- [PROBLEM]:
Among the lines below, copy each one in which "plant" appears.

- [DATASET RECORDS]:
● ● ● ● ●
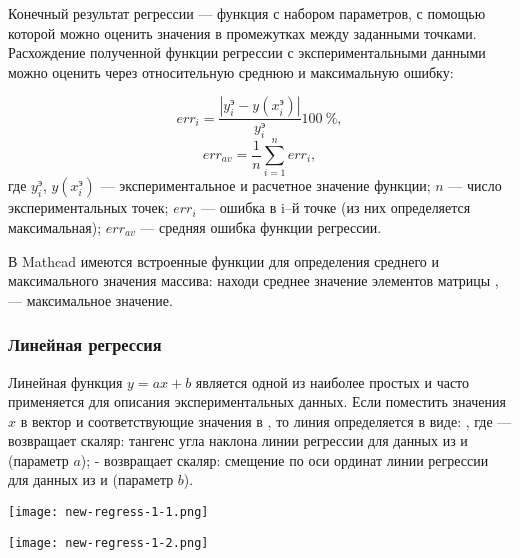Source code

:Конечный результат регрессии --- функция с набором параметров, с помощью которой можно оценить значения в промежутках между заданными точками. Расхождение полученной функции регрессии с экспериментальными данными можно оценить через относительную среднюю и максимальную ошибку:

\begin{equation}
err_i= \dfrac{\left| y_i^э - y(x^э_i) \right|}{y_i^э} 100\ \% ,
\end{equation}
\begin{equation}
err_{av}=\dfrac{1}{n}\sum\limits_{i=1}^{n} err_i ,
\end{equation}
где $y_i^э$, $y(x_i^э)$ --- экспериментальное и расчетное значение функции; $n$ --- число экспериментальных точек; $err_i$ --- ошибка в i–й точке (из них определяется максимальная); $err_{av}$ --- средняя ошибка функции регрессии.

В Mathcad имеются встроенные функции для определения среднего и максимального значения массива:  находи среднее значение элементов матрицы ,  --- максимальное значение.

\subsubsection{Линейная регрессия}
Линейная функция $y=ax +b $ является одной из наиболее простых и часто применяется для описания экспериментальных данных. 
Если поместить значения $x$ в вектор  и соответствующие значения  в , то линия определяется в виде:
,
где  --- возвращает скаляр: тангенс угла наклона линии регрессии для данных из  и  (параметр $a$);
 - возвращает скаляр: смещение по оси ординат линии регрессии для данных из  и  (параметр $b$).


\begin{center}
	\texttt{[image: new-regress-1-1.png]}
\end{center}
\begin{center}
	\texttt{[image: new-regress-1-2.png]}
\end{center}

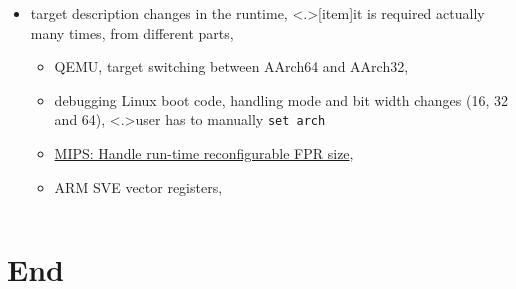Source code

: {\begin{columns}[t]
\begin{column}[t]{0.55\textwidth}
\begin{itemize}
    \item <+->\small target description changes in the runtime,
      \note<.>[item]{it is required actually many times, from different parts,}
      \begin{itemize}
        \item \small QEMU, target switching between AArch64 and AArch32,
        \item \small debugging Linux boot code, handling mode and bit width changes (16, 32 and 64),
          \note<.>{user has to manually \texttt{set arch}}
        \item \small \href{https://sourceware.org/ml/gdb-patches/2016-06/msg00425.html}{MIPS: Handle run-time reconfigurable FPR size},
        \item ARM SVE vector registers,
      \end{itemize}


    \end{itemize}

    \end{column}
  \end{columns}
}

\section{End}


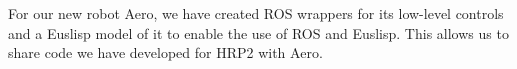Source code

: \documentclass{standalone}
\begin{document}
For our new robot Aero, we have created ROS wrappers for its low-level controls and a Euslisp model of it to enable the use of ROS and Euslisp. This allows us to share code we have developed for HRP2 with Aero. 
\end{document}
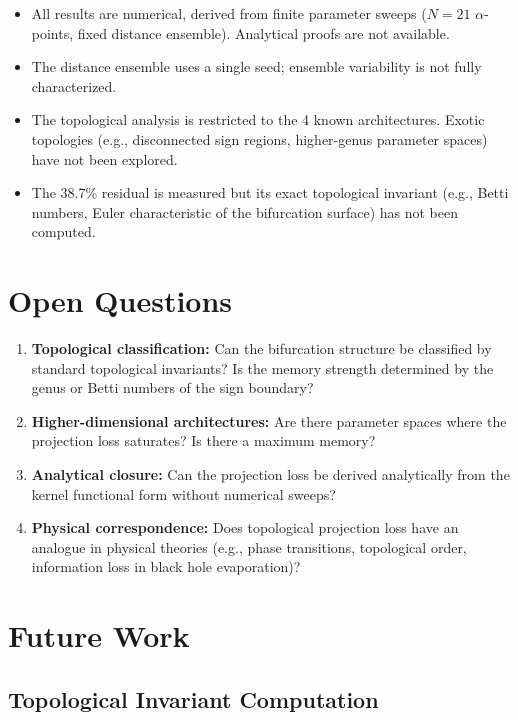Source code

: \documentclass[11pt,a4paper,oneside]{report}
\begin{document}
\begin{itemize}[nosep]
  \item All results are numerical, derived from finite parameter sweeps
    ($N=21$ $\alpha$-points, fixed distance ensemble). Analytical proofs
    are not available.
  \item The distance ensemble uses a single seed; ensemble variability
    is not fully characterized.
  \item The topological analysis is restricted to the 4 known architectures.
    Exotic topologies (e.g., disconnected sign regions, higher-genus
    parameter spaces) have not been explored.
  \item The 38.7\% residual is measured but its exact topological invariant
    (e.g., Betti numbers, Euler characteristic of the bifurcation surface)
    has not been computed.
\end{itemize}

\section{Open Questions}

\begin{enumerate}[nosep]
  \item \textbf{Topological classification:} Can the bifurcation structure
    be classified by standard topological invariants? Is the memory strength
    determined by the genus or Betti numbers of the sign boundary?
  \item \textbf{Higher-dimensional architectures:} Are there parameter spaces
    where the projection loss saturates? Is there a maximum memory?
  \item \textbf{Analytical closure:} Can the projection loss be derived
    analytically from the kernel functional form without numerical sweeps?
  \item \textbf{Physical correspondence:} Does topological projection loss
    have an analogue in physical theories (e.g., phase transitions, topological
    order, information loss in black hole evaporation)?
\end{enumerate}

\section{Future Work}

\subsection{Topological Invariant Computation}
\end{document}
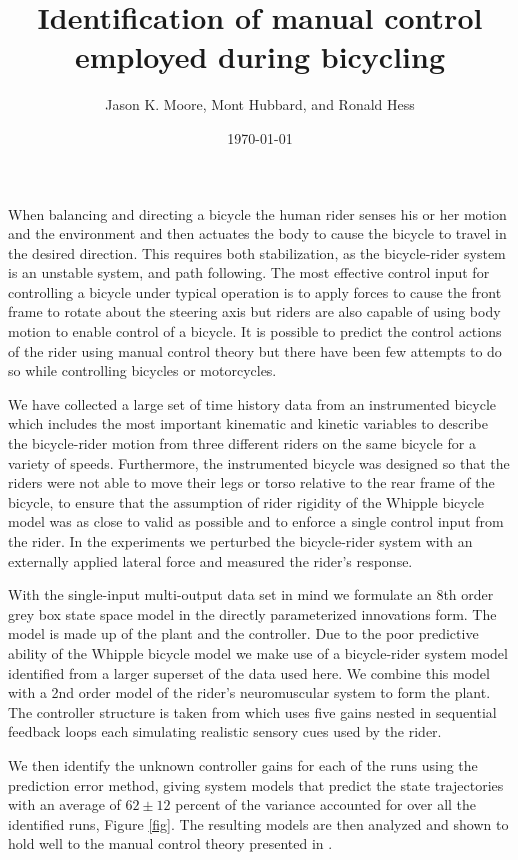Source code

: \documentclass{article}
\title{Identification of manual control employed during bicycling}
\author{Jason K. Moore, Mont Hubbard, and Ronald Hess}
\date{\today}
\begin{document}
\maketitle

When balancing and directing a bicycle the human rider senses his or her motion
and the environment and then actuates the body to cause the bicycle to travel
in the desired direction. This requires both stabilization, as the
bicycle-rider system is an unstable system, and path following. The most
effective control input for controlling a bicycle under typical operation is to
apply forces to cause the front frame to rotate about the steering axis but
riders are also capable of using body motion to enable control of a bicycle.
It is possible to predict the control actions of the rider using manual control
theory but there have been few attempts to do so while controlling bicycles or
motorcycles.

We have collected a large set of time history data from an instrumented bicycle
which includes the most important kinematic and kinetic variables to describe
the bicycle-rider motion from three different riders on the same bicycle for a
variety of speeds. Furthermore, the instrumented bicycle was designed so that
the riders were not able to move their legs or torso relative to the rear frame
of the bicycle, to ensure that the assumption of rider rigidity of the Whipple
bicycle model was as close to valid as possible and to enforce a single control
input from the rider. In the experiments we perturbed the bicycle-rider system
with an externally applied lateral force and measured the rider's response.

With the single-input multi-output data set in mind we formulate an 8th order
grey box state space model \cite{Ljung1998} in the directly parameterized
innovations form. The model is made up of the plant and the controller. Due to
the poor predictive ability of the Whipple bicycle model we make use of a
bicycle-rider system model identified from a larger superset of the data used
here. We combine this model with a 2nd order model of the rider's neuromuscular
system to form the plant. The controller structure is taken from
\cite{Hess2012} which uses five gains nested in sequential feedback loops each
simulating realistic sensory cues used by the rider.

We then identify the unknown controller gains for each of the runs using the
prediction error method, giving system models that predict the state
trajectories with an average of $62 \pm 12$ percent of the variance accounted
for over all the identified runs, Figure \ref{fig}. The resulting models are
then analyzed and shown to hold well to the manual control theory presented in
\cite{Hess2012}.
\end{document}
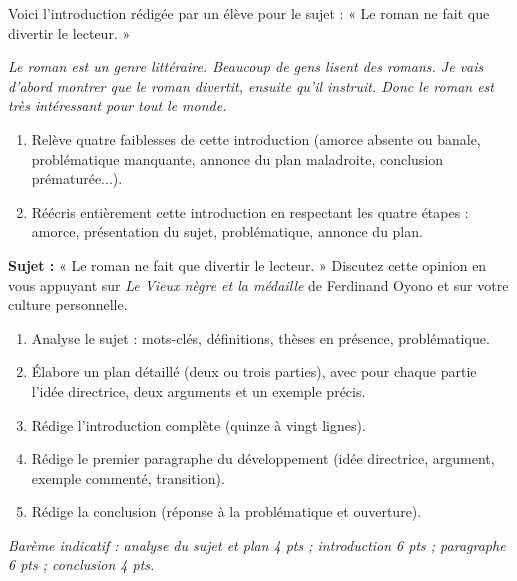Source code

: \documentclass[11pt]{article}
\newcounter{popsec}
\newcounter{popsub}
\newcommand{\courssub}[1]{%
  \stepcounter{popsub}%
  \par\vspace{9pt}\noindent{\popxbold\fontsize{11.5}{13}\selectfont\color{popink}{\color{poporange}\thepopsec.\thepopsub}\hspace{6pt}#1}\par\nopagebreak\vspace{4pt}
}
\begin{document}
\begin{exercice}
Voici l'introduction rédigée par un élève pour le sujet : « Le roman ne fait que divertir le lecteur. »

\emph{Le roman est un genre littéraire. Beaucoup de gens lisent des romans. Je vais d'abord montrer que le roman divertit, ensuite qu'il instruit. Donc le roman est très intéressant pour tout le monde.}
\begin{enumerate}
\item Relève quatre faiblesses de cette introduction (amorce absente ou banale, problématique manquante, annonce du plan maladroite, conclusion prématurée...).
\item Réécris entièrement cette introduction en respectant les quatre étapes : amorce, présentation du sujet, problématique, annonce du plan.
\end{enumerate}
\end{exercice}

\courssub{Je me prépare au Bac}

\begin{exercice}
\textbf{Sujet :} « Le roman ne fait que divertir le lecteur. » Discutez cette opinion en vous appuyant sur \emph{Le Vieux nègre et la médaille} de Ferdinand Oyono et sur votre culture personnelle.

\begin{enumerate}
\item Analyse le sujet : mots-clés, définitions, thèses en présence, problématique.
\item Élabore un plan détaillé (deux ou trois parties), avec pour chaque partie l'idée directrice, deux arguments et un exemple précis.
\item Rédige l'introduction complète (quinze à vingt lignes).
\item Rédige le premier paragraphe du développement (idée directrice, argument, exemple commenté, transition).
\item Rédige la conclusion (réponse à la problématique et ouverture).
\end{enumerate}
\emph{Barème indicatif : analyse du sujet et plan 4 pts ; introduction 6 pts ; paragraphe 6 pts ; conclusion 4 pts.}
\end{exercice}
\end{document}
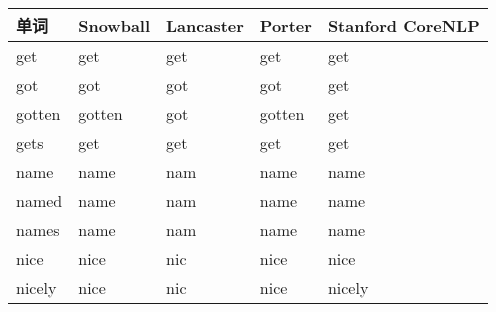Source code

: \begin{center}  
\begin{longtabu} to \textwidth{X|X|X|X|X}
\hline
单词 & Snowball & Lancaster & Porter & Stanford CoreNLP\\
\hline
get & get & get & get & get\\
\hline
got & got & got & got & get\\
\hline
gotten & gotten & got & gotten & get\\
\hline
gets & get & get & get & get\\
\hline
name & name & nam & name & name\\
\hline
named & name & nam & name & name\\
\hline
names & name & nam & name & name\\
\hline
nice & nice & nic & nice & nice\\
\hline
nicely & nice & nic & nice & nicely\\
\hline
\end{longtabu}
\end{center} 


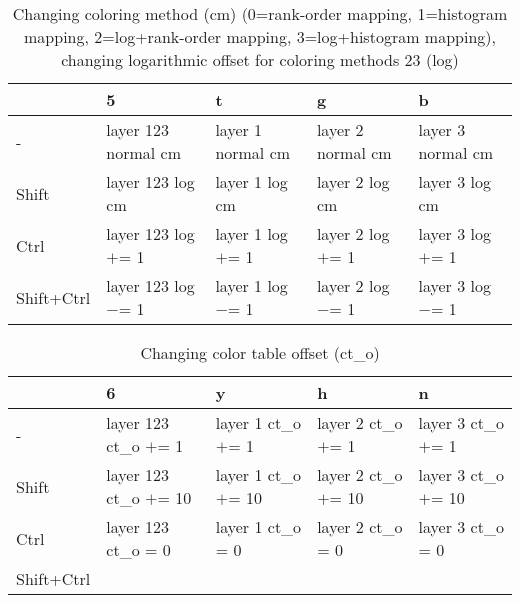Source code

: \documentclass[10pt,a4paper]{article}
\begin{document}
\begin{table}[h!]
    \caption{Changing coloring method (cm) (0=rank-order mapping, 1=histogram mapping, 2=log+rank-order mapping, 3=log+histogram mapping), changing logarithmic offset for coloring methods 23 (log)}
    \setlength{\tabcolsep}{0.0pt}
    \begin{tabularx}{\linewidth}{LLLLL}
        \toprule
                   & 5                    & t                  & g                  & b                  \\
        \midrule                                                                          
        -          & layer 123 normal cm  & layer 1 normal cm  & layer 2 normal cm  & layer 3 normal cm  \\
        Shift      & layer 123 log cm     & layer 1 log cm     & layer 2 log cm     & layer 3 log cm     \\
        Ctrl       & layer 123 log $+$= 1 & layer 1 log $+$= 1 & layer 2 log $+$= 1 & layer 3 log $+$= 1 \\
        Shift+Ctrl & layer 123 log $-$= 1 & layer 1 log $-$= 1 & layer 2 log $-$= 1 & layer 3 log $-$= 1 \\
        \bottomrule
    \end{tabularx}
\end{table}

\begin{table}[h!]
    \caption{Changing color table offset (ct\_o)}
    \setlength{\tabcolsep}{0.0pt}
    \begin{tabularx}{\linewidth}{LLLLL}
        \toprule
                   & 6                       & y                     & h                     & n                     \\
        \midrule                                                                          
        -          & layer 123 ct\_o $+$= 1  & layer 1 ct\_o $+$= 1  & layer 2 ct\_o $+$= 1  & layer 3 ct\_o $+$= 1  \\
        Shift      & layer 123 ct\_o $+$= 10 & layer 1 ct\_o $+$= 10 & layer 2 ct\_o $+$= 10 & layer 3 ct\_o $+$= 10 \\
        Ctrl       & layer 123 ct\_o = 0     & layer 1 ct\_o = 0     & layer 2 ct\_o = 0     & layer 3 ct\_o = 0     \\
        Shift+Ctrl &                         &                       &                       &                       \\
        \bottomrule
    \end{tabularx}
\end{table}
\end{document}
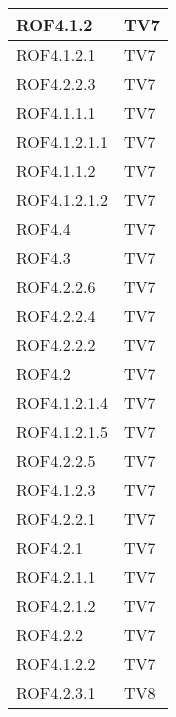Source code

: \begin{center}
\begin{longtable}{|p{7cm}|p{7cm}|}
\midrule
ROF4.1.2
& TV7\\

\midrule
ROF4.1.2.1
& TV7\\

\midrule
ROF4.2.2.3
& TV7\\

\midrule
ROF4.1.1.1
& TV7\\

\midrule
ROF4.1.2.1.1
& TV7\\

\midrule
ROF4.1.1.2
& TV7\\

\midrule
ROF4.1.2.1.2
& TV7\\

\midrule
ROF4.4
& TV7\\

\midrule
ROF4.3
& TV7\\

\midrule
ROF4.2.2.6
& TV7\\

\midrule
ROF4.2.2.4
& TV7\\

\midrule
ROF4.2.2.2
& TV7\\

\midrule
ROF4.2
& TV7\\

\midrule
ROF4.1.2.1.4
& TV7\\

\midrule
ROF4.1.2.1.5
& TV7\\

\midrule
ROF4.2.2.5
& TV7\\

\midrule
ROF4.1.2.3
& TV7\\

\midrule
ROF4.2.2.1
& TV7\\

\midrule
ROF4.2.1
& TV7\\

\midrule
ROF4.2.1.1
& TV7\\

\midrule
ROF4.2.1.2
& TV7\\

\midrule
ROF4.2.2
& TV7\\

\midrule
ROF4.1.2.2
& TV7\\

\midrule
ROF4.2.3.1
& TV8\\


\end{longtable}
\end{center}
● ● ● ● ●
- [ANSWER TO THIS TASK]:
innovations form. The model is made up of the plant and the controller. Due to
system to form the plant. The controller structure is taken from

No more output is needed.